Hidden technical debt in machine learning systems (paper summary)

Machine learning systems are wonderful. Many shapes and forms of machine learning algorithms are currently in use. Different models such as clustering like k-means, prediction methods like trees, or more advanced deep learning methods suffer from technical debt. In traditional software engineering, technical debt can be found in specific shapes. In addition to the “traditional” software engineering problems, machine learning systems also face new challenges. The following paragraphs present the different technical debt found in machine learning systems.

1. Encapsulation

Isolation of the different software components is considered a good practice. Encapsulating objects enables easier code maintenance by derisking future changes (regardless of their goal). Entaglement Machine learning models are inherently coupled to data. Different features affect the model differently. If the input distribution of a single feature changes, then the model output is susceptible to change as well. The model interconnects all inputs so no input is really independent. To solve this issue it is recommended to monitor the input features as well as the output of the model to notice changes over time. If either changes, it may be an indicator that it is time to update the model.

Correction cascades Sometimes the model does not behave the way we want it to behave. To solve this we can add fitter, calibrations, heuristics, or thresholds. These hotfixes can pile up in a correction layer that hides the special cases that the model could not handle correctly. As the layer increases, it is harder to differentiate the model from everything else surrounding it. Improving small parts of the system may lead to global detriments. The solution to solve this is to create a model that corrects for everything instead of coupling several layers on top.

Undeclared customers Generally, there are no restrictions on whom can use the output of a model.

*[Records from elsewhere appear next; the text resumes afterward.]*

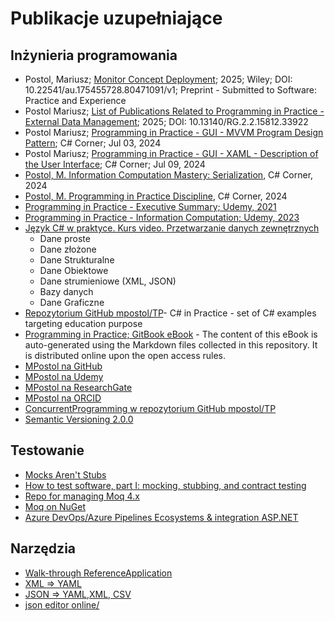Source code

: # Publikacje uzupełniające

## Inżynieria programowania

- Postol, Mariusz; [Monitor Concept Deployment](http://dx.doi.org/10.22541/au.175455728.80471091/v1); 2025; Wiley; DOI: 10.22541/au.175455728.80471091/v1; Preprint - Submitted to Software: Practice and Experience
- Postol Mariusz; [List of Publications Related to Programming in Practice - External Data Management](https://www.researchgate.net/publication/388581231_List_of_Publications_Related_to_Programming_in_Practice_-_External_Data_Management); 2025; DOI: 10.13140/RG.2.2.15812.33922
- Postol Mariusz; [Programming in Practice - GUI - MVVM Program Design Pattern](https://www.c-sharpcorner.com/article/programming-in-practice-gui-mvvm-program-design-pattern/); C# Corner; Jul 03, 2024
- Postol Mariusz; [Programming in Practice - GUI - XAML - Description of the User Interface](https://www.c-sharpcorner.com/article/programming-in-practice-gui-xaml-description-of-the-user-interface/); C# Corner; Jul 09, 2024
- [Postol, M. Information Computation Mastery: Serialization](https://www.c-sharpcorner.com/article/information-computation-mastery-serialization/), C# Corner, 2024
- [Postol, M. Programming in Practice Discipline](https://www.c-sharpcorner.com/article/programming-in-practice-discipline/), C# Corner, 2024
- [Programming in Practice - Executive Summary; Udemy, 2021](https://www.udemy.com/course/pipintroduction/?referralCode=E1B8E460A82ECB36A835)
- [Programming in Practice - Information Computation; Udemy, 2023](https://www.udemy.com/course/information-computation/?referralCode=9003E3EF42419C6E6B21)
- [Język C# w praktyce. Kurs video. Przetwarzanie danych zewnętrznych](https://videopoint.pl/kurs/jezyk-c-w-praktyce-kurs-video-przetwarzanie-danych-zewnetrznych-mariusz-postol,vjcprv.htm#format/w)
  - Dane proste
  - Dane złożone
  - Dane Strukturalne
  - Dane Obiektowe
  - Dane strumieniowe (XML, JSON)
  - Bazy danych
  - Dane Graficzne
- [Repozytorium GitHub mpostol/TP](https://github.com/mpostol/TP)- C# in Practice - set of C# examples targeting education purpose
- [Programming in Practice; GitBook eBook](https://mpostol.gitbook.io/pip/) - The content of this eBook is auto-generated using the Markdown files collected in this repository. It is distributed online upon the open access rules.
- [MPostol na GitHub](https://github.com/mpostol)
- [MPostol na Udemy](https://www.udemy.com/user/mariusz-postol/)
- [MPostol na ResearchGate](https://www.researchgate.net/profile/Mariusz-Postol)
- [MPostol na ORCID](https://orcid.org/0000-0002-9669-0565)
- [ConcurrentProgramming w repozytorium GitHub mpostol/TP](https://github.com/mpostol/TP/tree/master/ConcurrentProgramming)
- [Semantic Versioning 2.0.0][SV]

## Testowanie

- [Mocks Aren't Stubs](https://martinfowler.com/articles/mocksArentStubs.html)
- [How to test software, part I: mocking, stubbing, and contract testing](https://circleci.com/blog/how-to-test-software-part-i-mocking-stubbing-and-contract-testing/?gclid=Cj0KCQiAkePyBRCEARIsAMy5ScunlfHQKu8LF1w4pG9d4P10ChGBpIv8YNgJklqj0rOYGb3p7-kNe8saAjZYEALw_wcB)
- [Repo for managing Moq 4.x](https://github.com/moq/moq4)
- [Moq on NuGet](https://www.nuget.org/packages/Moq)
- [Azure DevOps/Azure Pipelines Ecosystems & integration  ASP.NET](https://docs.microsoft.com/azure/devops/pipelines/ecosystems/dotnet-core?view=azure-devops)

## Narzędzia

- [Walk-through ReferenceApplication](https://github.com/mpostol/OPC-UA-OOI/tree/master/Networking/ReferenceApplication#walk-through-referenceapplication)
- [XML => YAML](https://codebeautify.org/xml-to-yaml#)
- [JSON => YAML,XML, CSV](https://jsonformatter.org/)
- [json editor online/](https://jsoneditoronline.org/)

[SV]: https://semver.org/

By allowing different systems to use the output of a model it may create unintended and poorly understood dependencies. Sometimes hidden feedback loops may arise. To prevent this tighter restriction access should be put in place to track usage dependencies.

2. Data dependencies

Code dependencies can be studied with static analysis. However, there are no similar tools for data analysis. That can lead to a build-up of dependency chains difficult to untangle.

Unstable data dependencies Data can be consumed from another machine learning system that can change over time. The source model provides an outcome distribution that can change when the model is updated. If that is the case, the downstream models will be affected. This brings a higher complexity to identify the source of the changes. A solution would be to track the versions for each of the models and specifically tag each model. However, this in return creates a higher complexity of maintaining several signals over time.

Underutilized data dependencies Underutilized data dependencies are input signals that bring little improvement to the model. Moreover, changes in these signals can lead to unintended effects on the final outcome. It can be that a feature made sense in the past but now, without really being used, it is still in the model. Other effects of underutilized inputs leading to problems may be correlated features or bundled features. Features that bring marginal performance increases with unclear relevance are included at a cost of model complexity and overhead.

Static Analysis of data dependencies Like with traditional code, there are tools to perform static analysis for data. This is essential for tracking changes, migrations, and, if necessary, force updates. This can make automatic checks to make sure that the right dependency trees are correctly resolved.

3. Feedback loops

Machine learning models usually influence their own behavior over time. A priory, it is difficult to assess how much it will affect the model. These feedback loops are difficult to assess and address especially when it happens over time.

Direct Feedback Loops In a direct way, the model influences its own future training data. One of the ways to solve this is to apply randomization. Another way is by leaving portions of the data untouched.

Hidden Feedback Loops Direct feedback loops are challenging to identify and fix, but even more with hidden feedback loops. The hidden ones consist of two or more systems that influence each other through the real world. For example, two different investment companies have developed two different investment algorithms. Both of their actions are tightly influenced by each other and may influence the buy/sell behavior of the other.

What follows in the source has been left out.